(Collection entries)

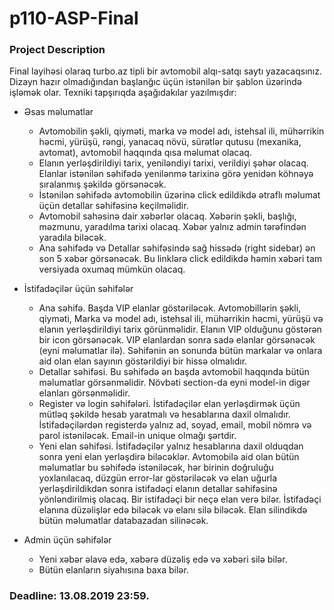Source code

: # p110-ASP-Final

### Project Description

Final layihəsi olaraq turbo.az tipli bir avtomobil alqı-satqı saytı yazacaqsınız. Dizayn hazır olmadığından başlanğıc üçün istənilən bir şablon üzərində işləmək olar. Texniki tapşırıqda aşağıdakılar yazılmışdır:

- Əsas məlumatlar
  - Avtomobilin şəkli, qiyməti, marka və model adı, istehsal ili, mühərrikin həcmi, yürüşü, rəngi, yanacaq növü, sürətlər qutusu (mexanika, avtomat), avtomobil haqqında qısa məlumat olacaq.
  - Elanın yerləşdirildiyi tarix, yeniləndiyi tarixi, verildiyi şəhər olacaq. Elanlar istənilən səhifədə yenilənmə tarixinə görə yenidən köhnəyə sıralanmış şəkildə görsənəcək.
  - İstənilən səhifədə avtomobilin üzərinə click edildikdə ətraflı məlumat üçün detallar səhifəsinə keçilməlidir. 
  - Avtomobil sahəsinə dair xəbərlər olacaq. Xəbərin şəkli, başlığı, məzmunu, yaradılma tarixi olacaq. Xəbər yalnız admin tərəfindən yaradıla biləcək.
  - Ana səhifədə və Detallar səhifəsində sağ hissədə (right sidebar) ən son 5 xəbər görsənəcək. Bu linklərə click edildikdə həmin xəbəri tam versiyada oxumaq mümkün olacaq.

- İstifadəçilər üçün səhifələr
  - Ana səhifə. Başda VIP elanlar göstəriləcək. Avtomobillərin şəkli, qiyməti, Marka və model adı, istehsal ili, mühərrikin həcmi, yürüşü və elanın yerləşdirildiyi tarix görünməlidir. Elanın VIP olduğunu göstərən bir icon görsənəcək.
    VIP elanlardan sonra sadə elanlar görsənəcək (eyni məlumatlar ilə). Səhifənin ən sonunda bütün markalar və onlara aid olan elan sayının göstərildiyi bir hissə olmalıdır.
  - Detallar səhifəsi. Bu səhifədə ən başda avtomobil haqqında bütün məlumatlar görsənməlidir. Növbəti section-da eyni model-in digər elanları görsənməlidir. 
  - Register və login səhifələri. İstifadəçilər elan yerləşdirmək üçün mütləq şəkildə hesab yaratmalı və hesablarına daxil olmalıdır. İstifadəçilərdən registerdə yalnız ad, soyad, email, mobil nömrə və parol istəniləcək.
    Email-in unique olmağı şərtdir.
  - Yeni elan səhifəsi. İstifadəçilər yalnız hesablarına daxil olduqdan sonra yeni elan yerləşdirə biləcəklər. Avtomobilə aid olan bütün məlumatlar bu səhifədə istəniləcək, hər birinin doğruluğu yoxlanılacaq,
    düzgün error-lar göstəriləcək və elan uğurla yerləşdirildikdən sonra istifadəçi elanın detallar səhifəsinə yönləndirilmiş olacaq. Bir istifadəçi bir neçə elan verə bilər. İstifadəçi elanına düzəlişlər edə biləcək və elanı silə biləcək. Elan silindikdə bütün məlumatlar databazadan silinəcək.
  
- Admin üçün səhifələr
  - Yeni xəbər əlavə edə, xəbərə düzəliş edə və xəbəri silə bilər.
  - Bütün elanların siyahısına baxa bilər.


### Deadline: 13.08.2019 23:59.
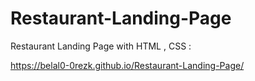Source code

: # Restaurant-Landing-Page
Restaurant Landing Page with HTML , CSS :

https://belal0-0rezk.github.io/Restaurant-Landing-Page/


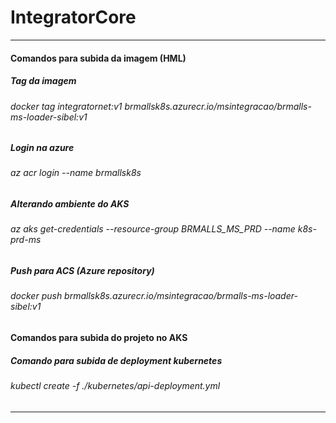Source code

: # IntegratorCore

------------------------------------------------------------------------------------------------

#### Comandos para subida da imagem (HML)

##### Tag da imagem
###### docker tag integratornet:v1 brmallsk8s.azurecr.io/msintegracao/brmalls-ms-loader-sibel:v1

##### Login na azure
###### az acr login --name brmallsk8s

##### Alterando ambiente do AKS
###### az aks get-credentials --resource-group BRMALLS_MS_PRD --name k8s-prd-ms

##### Push para ACS (Azure repository)
###### docker push brmallsk8s.azurecr.io/msintegracao/brmalls-ms-loader-sibel:v1

#### Comandos para subida do projeto no AKS

##### Comando para subida de deployment kubernetes
###### kubectl create -f ./kubernetes/api-deployment.yml

------------------------------------------------------------------------------------------------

▸ What the exercise asks:
The lines from the start of the records above through the line that holds "- Avtomobilin şəkli, qiyməti, marka" are to be copied exactly, both ends included, and no pictures are to be copied.

▸ Written response:
Source code

: # p110-ASP-Final

### Project Description

Final layihəsi olaraq turbo.az tipli bir avtomobil alqı-satqı saytı yazacaqsınız. Dizayn hazır olmadığından başlanğıc üçün istənilən bir şablon üzərində işləmək olar. Texniki tapşırıqda aşağıdakılar yazılmışdır:

- Əsas məlumatlar
  - Avtomobilin şəkli, qiyməti, marka və model adı, istehsal ili, mühərrikin həcmi, yürüşü, rəngi, yanacaq növü, sürətlər qutusu (mexanika, avtomat), avtomobil haqqında qısa məlumat olacaq.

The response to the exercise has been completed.